» **What the task asks**: Output only the lines below that start at the line containing "L'application d'un saut" and end at the line containing "cette raison associé", with both ends kept.

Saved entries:
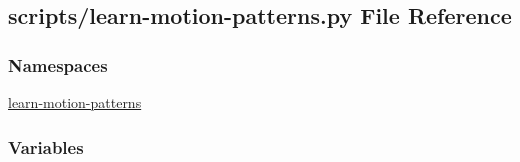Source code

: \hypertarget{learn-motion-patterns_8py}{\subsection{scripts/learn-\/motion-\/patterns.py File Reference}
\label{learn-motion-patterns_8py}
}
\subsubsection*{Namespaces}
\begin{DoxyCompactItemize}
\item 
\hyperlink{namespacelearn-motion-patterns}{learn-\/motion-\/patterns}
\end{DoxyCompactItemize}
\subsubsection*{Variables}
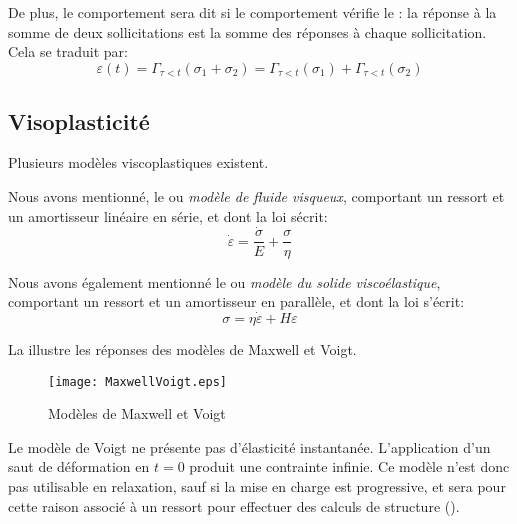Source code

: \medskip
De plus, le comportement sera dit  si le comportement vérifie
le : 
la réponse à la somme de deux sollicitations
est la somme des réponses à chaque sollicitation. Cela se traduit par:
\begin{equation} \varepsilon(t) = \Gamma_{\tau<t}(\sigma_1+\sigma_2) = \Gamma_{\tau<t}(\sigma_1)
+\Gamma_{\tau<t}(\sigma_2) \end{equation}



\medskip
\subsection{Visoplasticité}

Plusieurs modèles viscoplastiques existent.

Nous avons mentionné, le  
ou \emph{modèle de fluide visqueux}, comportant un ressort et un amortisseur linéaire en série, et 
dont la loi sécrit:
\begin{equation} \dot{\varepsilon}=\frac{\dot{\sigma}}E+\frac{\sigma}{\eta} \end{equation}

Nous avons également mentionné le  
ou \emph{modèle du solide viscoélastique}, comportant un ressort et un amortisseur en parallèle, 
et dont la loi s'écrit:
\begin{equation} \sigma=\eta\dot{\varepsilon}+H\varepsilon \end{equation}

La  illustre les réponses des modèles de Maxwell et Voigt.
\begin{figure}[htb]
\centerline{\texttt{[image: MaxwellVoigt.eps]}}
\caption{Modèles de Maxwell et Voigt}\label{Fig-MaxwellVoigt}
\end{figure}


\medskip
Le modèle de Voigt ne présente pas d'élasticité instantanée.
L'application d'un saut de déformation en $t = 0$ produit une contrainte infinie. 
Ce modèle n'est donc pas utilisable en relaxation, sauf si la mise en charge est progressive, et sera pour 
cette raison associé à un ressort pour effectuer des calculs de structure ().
--
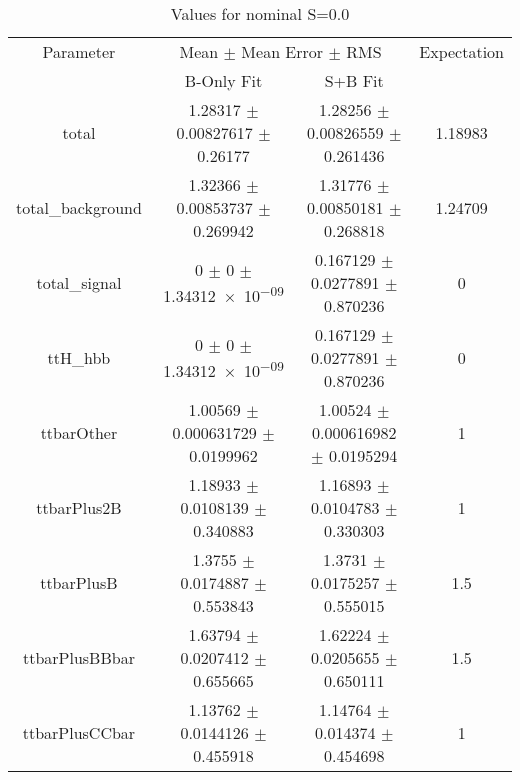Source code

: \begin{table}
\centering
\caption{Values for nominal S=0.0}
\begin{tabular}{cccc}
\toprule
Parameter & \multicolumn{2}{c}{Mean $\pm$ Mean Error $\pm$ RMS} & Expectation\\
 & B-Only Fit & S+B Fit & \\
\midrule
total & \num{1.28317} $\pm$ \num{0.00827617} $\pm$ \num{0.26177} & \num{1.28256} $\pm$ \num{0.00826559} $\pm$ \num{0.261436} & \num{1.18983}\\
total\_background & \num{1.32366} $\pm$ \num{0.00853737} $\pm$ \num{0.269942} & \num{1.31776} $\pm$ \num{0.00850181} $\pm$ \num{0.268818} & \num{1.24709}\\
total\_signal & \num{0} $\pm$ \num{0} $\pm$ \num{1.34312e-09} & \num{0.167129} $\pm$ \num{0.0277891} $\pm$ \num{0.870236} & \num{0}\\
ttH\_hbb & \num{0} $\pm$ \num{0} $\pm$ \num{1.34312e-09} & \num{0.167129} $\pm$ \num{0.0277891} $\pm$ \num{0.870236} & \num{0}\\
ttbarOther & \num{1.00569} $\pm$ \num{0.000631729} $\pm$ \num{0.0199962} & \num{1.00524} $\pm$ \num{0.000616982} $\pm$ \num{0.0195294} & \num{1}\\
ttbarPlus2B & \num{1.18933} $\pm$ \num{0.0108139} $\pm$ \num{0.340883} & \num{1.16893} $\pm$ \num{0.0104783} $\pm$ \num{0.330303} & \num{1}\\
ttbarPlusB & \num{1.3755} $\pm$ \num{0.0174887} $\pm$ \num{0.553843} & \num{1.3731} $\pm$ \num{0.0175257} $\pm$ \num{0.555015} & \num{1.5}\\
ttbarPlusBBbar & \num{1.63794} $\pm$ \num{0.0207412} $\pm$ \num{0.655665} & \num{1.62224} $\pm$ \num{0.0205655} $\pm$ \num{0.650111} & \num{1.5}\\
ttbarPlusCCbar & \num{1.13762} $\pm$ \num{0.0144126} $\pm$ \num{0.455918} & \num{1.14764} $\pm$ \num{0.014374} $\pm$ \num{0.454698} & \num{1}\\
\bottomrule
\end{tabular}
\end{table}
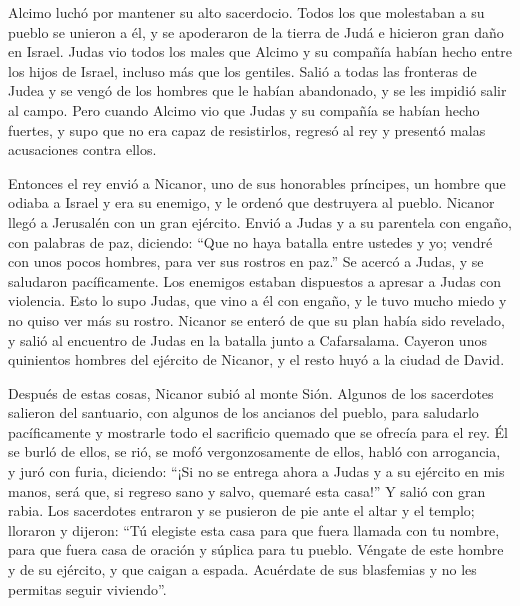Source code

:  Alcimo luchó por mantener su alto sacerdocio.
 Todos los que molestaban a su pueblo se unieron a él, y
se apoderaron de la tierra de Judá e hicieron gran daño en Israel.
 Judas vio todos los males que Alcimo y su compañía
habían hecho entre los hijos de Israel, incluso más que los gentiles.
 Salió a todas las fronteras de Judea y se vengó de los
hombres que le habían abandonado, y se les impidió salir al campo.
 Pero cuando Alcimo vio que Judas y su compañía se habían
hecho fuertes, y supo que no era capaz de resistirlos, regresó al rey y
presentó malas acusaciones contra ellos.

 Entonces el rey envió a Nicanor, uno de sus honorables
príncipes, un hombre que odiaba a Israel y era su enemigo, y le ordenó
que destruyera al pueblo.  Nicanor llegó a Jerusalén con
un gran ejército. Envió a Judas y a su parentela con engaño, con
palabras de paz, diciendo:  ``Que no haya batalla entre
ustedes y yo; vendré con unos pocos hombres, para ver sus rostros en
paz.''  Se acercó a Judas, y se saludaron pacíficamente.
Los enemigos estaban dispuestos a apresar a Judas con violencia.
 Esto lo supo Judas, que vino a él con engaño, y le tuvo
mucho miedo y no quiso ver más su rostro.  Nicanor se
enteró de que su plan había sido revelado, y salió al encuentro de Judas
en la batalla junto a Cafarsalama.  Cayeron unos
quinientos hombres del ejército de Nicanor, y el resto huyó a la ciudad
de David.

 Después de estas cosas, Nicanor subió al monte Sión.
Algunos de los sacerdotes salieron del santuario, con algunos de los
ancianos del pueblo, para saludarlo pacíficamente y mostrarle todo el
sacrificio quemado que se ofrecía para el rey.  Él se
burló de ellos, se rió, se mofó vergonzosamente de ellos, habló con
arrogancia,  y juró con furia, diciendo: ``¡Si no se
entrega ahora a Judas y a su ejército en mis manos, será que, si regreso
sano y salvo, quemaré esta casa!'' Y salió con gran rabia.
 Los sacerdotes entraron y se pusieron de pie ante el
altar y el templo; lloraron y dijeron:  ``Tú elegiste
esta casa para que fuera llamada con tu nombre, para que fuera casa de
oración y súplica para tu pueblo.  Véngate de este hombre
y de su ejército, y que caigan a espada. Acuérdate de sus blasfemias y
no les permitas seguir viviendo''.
==
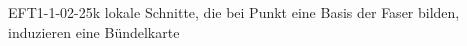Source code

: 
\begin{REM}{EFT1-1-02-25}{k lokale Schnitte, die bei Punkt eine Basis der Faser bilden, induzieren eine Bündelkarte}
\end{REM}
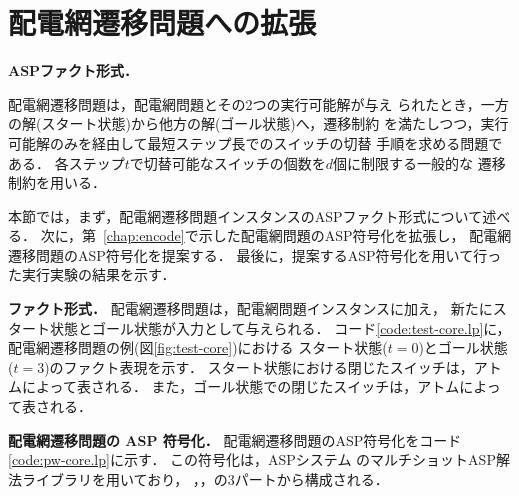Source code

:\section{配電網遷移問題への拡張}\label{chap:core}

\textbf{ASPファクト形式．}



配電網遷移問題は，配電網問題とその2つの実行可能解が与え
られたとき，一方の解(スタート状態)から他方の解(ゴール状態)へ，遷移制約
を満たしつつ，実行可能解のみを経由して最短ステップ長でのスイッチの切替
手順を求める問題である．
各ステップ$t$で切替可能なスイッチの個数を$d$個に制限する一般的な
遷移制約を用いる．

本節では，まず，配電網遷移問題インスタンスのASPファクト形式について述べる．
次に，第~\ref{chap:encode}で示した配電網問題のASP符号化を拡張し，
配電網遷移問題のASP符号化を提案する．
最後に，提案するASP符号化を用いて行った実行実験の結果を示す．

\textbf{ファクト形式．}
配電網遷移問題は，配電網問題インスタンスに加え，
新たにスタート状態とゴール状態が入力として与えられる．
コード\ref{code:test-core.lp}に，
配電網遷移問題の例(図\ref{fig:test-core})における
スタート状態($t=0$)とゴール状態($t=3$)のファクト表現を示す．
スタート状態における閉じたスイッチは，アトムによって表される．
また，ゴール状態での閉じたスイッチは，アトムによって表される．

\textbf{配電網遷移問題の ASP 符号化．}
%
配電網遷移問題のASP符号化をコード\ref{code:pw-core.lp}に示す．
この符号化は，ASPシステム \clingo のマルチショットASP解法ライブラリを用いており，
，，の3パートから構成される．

» **Exercise result**:
L'application d'un saut de déformation en $t = 0$ produit une contrainte infinie. 
Ce modèle n'est donc pas utilisable en relaxation, sauf si la mise en charge est progressive, et sera pour 
cette raison associé à un ressort pour effectuer des calculs de structure ().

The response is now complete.